**Extracted information**
*-*-*
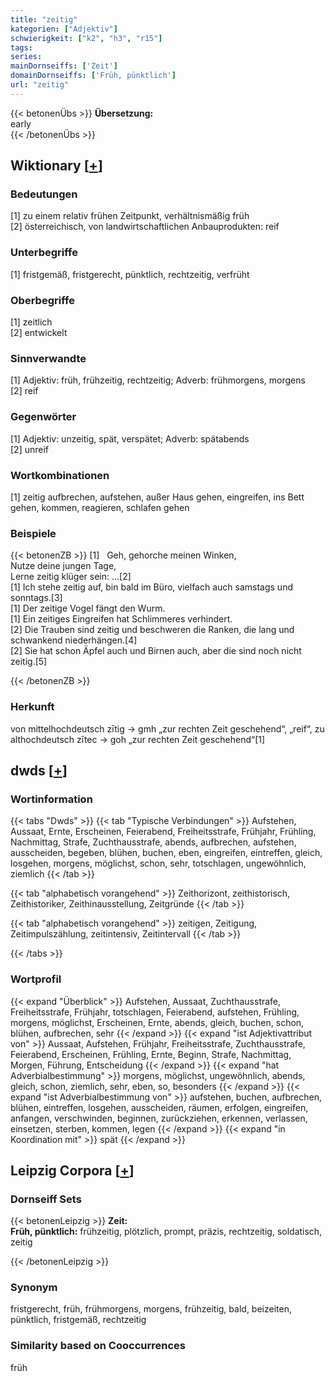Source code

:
 ```yaml
---
title: "zeitig"
kategorien: ["Adjektiv"]
schwierigkeit: ["k2", "h3", "r15"]
tags:
series:
mainDornseiffs: ['Zeit']
domainDornseiffs: ['Früh, pünktlich']
url: "zeitig"
---
```


{{< betonenÜbs >}}
**Übersetzung:**  
early  
{{< /betonenÜbs >}}

## Wiktionary [[+](https://de.wiktionary.org/wiki/zeitig)]

### Bedeutungen
[1] zu einem relativ frühen Zeitpunkt, verhältnismäßig früh  
[2] österreichisch, von landwirtschaftlichen Anbauprodukten: reif  

### Unterbegriffe
[1] fristgemäß, fristgerecht, pünktlich, rechtzeitig, verfrüht  

### Oberbegriffe
[1] zeitlich  
[2] entwickelt  

### Sinnverwandte
[1] Adjektiv: früh, frühzeitig, rechtzeitig; Adverb: frühmorgens, morgens  
[2] reif  

### Gegenwörter
[1] Adjektiv: unzeitig, spät, verspätet; Adverb: spätabends  
[2] unreif  

### Wortkombinationen
[1] zeitig aufbrechen, aufstehen, außer Haus gehen, eingreifen, ins Bett gehen, kommen, reagieren, schlafen gehen  

### Beispiele
{{< betonenZB >}}
[1]   Geh, gehorche meinen Winken,  
Nutze deine jungen Tage,  
Lerne zeitig klüger sein: …[2]  
[1] Ich stehe zeitig auf, bin bald im Büro, vielfach auch samstags und sonntags.[3]  
[1] Der zeitige Vogel fängt den Wurm.  
[1] Ein zeitiges Eingreifen hat Schlimmeres verhindert.  
[2] Die Trauben sind zeitig und beschweren die Ranken, die lang und schwankend niederhängen.[4]  
[2] Sie hat schon Äpfel auch und Birnen auch, aber die sind noch nicht zeitig.[5]  

{{< /betonenZB >}}
### Herkunft
von mittelhochdeutsch zītig → gmh „zur rechten Zeit geschehend“, „reif“, zu althochdeutsch zītec → goh „zur rechten Zeit geschehend“[1]  



## dwds [[+](https://www.dwds.de/wb/zeitig)]

### Wortinformation
{{< tabs "Dwds" >}}
{{< tab "Typische Verbindungen" >}}
Aufstehen, Aussaat, Ernte, Erscheinen, Feierabend, Freiheitsstrafe, Frühjahr, Frühling, Nachmittag, Strafe, Zuchthausstrafe, abends, aufbrechen, aufstehen, ausscheiden, begeben, blühen, buchen, eben, eingreifen, eintreffen, gleich, losgehen, morgens, möglichst, schon, sehr, totschlagen, ungewöhnlich, ziemlich
{{< /tab >}}

{{< tab "alphabetisch vorangehend" >}}
Zeithorizont, zeithistorisch, Zeithistoriker, Zeithinausstellung, Zeitgründe
{{< /tab >}}

{{< tab "alphabetisch vorangehend" >}}
zeitigen, Zeitigung, Zeitimpulszählung, zeitintensiv, Zeitintervall
{{< /tab >}}

{{< /tabs >}}

### Wortprofil
{{< expand "Überblick" >}} Aufstehen, Aussaat, Zuchthausstrafe, Freiheitsstrafe, Frühjahr, totschlagen, Feierabend, aufstehen, Frühling, morgens, möglichst, Erscheinen, Ernte, abends, gleich, buchen, schon, blühen, aufbrechen, sehr {{< /expand >}}
{{< expand "ist Adjektivattribut von" >}} Aussaat, Aufstehen, Frühjahr, Freiheitsstrafe, Zuchthausstrafe, Feierabend, Erscheinen, Frühling, Ernte, Beginn, Strafe, Nachmittag, Morgen, Führung, Entscheidung {{< /expand >}}
{{< expand "hat Adverbialbestimmung" >}} morgens, möglichst, ungewöhnlich, abends, gleich, schon, ziemlich, sehr, eben, so, besonders {{< /expand >}}
{{< expand "ist Adverbialbestimmung von" >}} aufstehen, buchen, aufbrechen, blühen, eintreffen, losgehen, ausscheiden, räumen, erfolgen, eingreifen, anfangen, verschwinden, beginnen, zurückziehen, erkennen, verlassen, einsetzen, sterben, kommen, legen {{< /expand >}}
{{< expand "in Koordination mit" >}} spät {{< /expand >}}

## Leipzig Corpora [[+](https://corpora.uni-leipzig.de/en/res?word=zeitig&corpusId=deu_newscrawl-public_2018)]

### Dornseiff Sets
{{< betonenLeipzig >}}
**Zeit:**  
**Früh, pünktlich:** frühzeitig, plötzlich, prompt, präzis, rechtzeitig, soldatisch, zeitig  

{{< /betonenLeipzig >}}

### Synonym
fristgerecht, früh, frühmorgens, morgens, frühzeitig, bald, beizeiten, pünktlich, fristgemäß, rechtzeitig


### Similarity based on Cooccurrences
früh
*-*-*
**Task prompt**
Above this task is a listing. Restate, word for word and with nothing added, the lines from the one with "### Oberbegriffe" through the one with "[2] Die Trauben".

**Output below**
### Oberbegriffe
[1] zeitlich  
[2] entwickelt  

### Sinnverwandte
[1] Adjektiv: früh, frühzeitig, rechtzeitig; Adverb: frühmorgens, morgens  
[2] reif  

### Gegenwörter
[1] Adjektiv: unzeitig, spät, verspätet; Adverb: spätabends  
[2] unreif  

### Wortkombinationen
[1] zeitig aufbrechen, aufstehen, außer Haus gehen, eingreifen, ins Bett gehen, kommen, reagieren, schlafen gehen  

### Beispiele
{{< betonenZB >}}
[1]   Geh, gehorche meinen Winken,  
Nutze deine jungen Tage,  
Lerne zeitig klüger sein: …[2]  
[1] Ich stehe zeitig auf, bin bald im Büro, vielfach auch samstags und sonntags.[3]  
[1] Der zeitige Vogel fängt den Wurm.  
[1] Ein zeitiges Eingreifen hat Schlimmeres verhindert.  
[2] Die Trauben sind zeitig und beschweren die Ranken, die lang und schwankend niederhängen.[4]  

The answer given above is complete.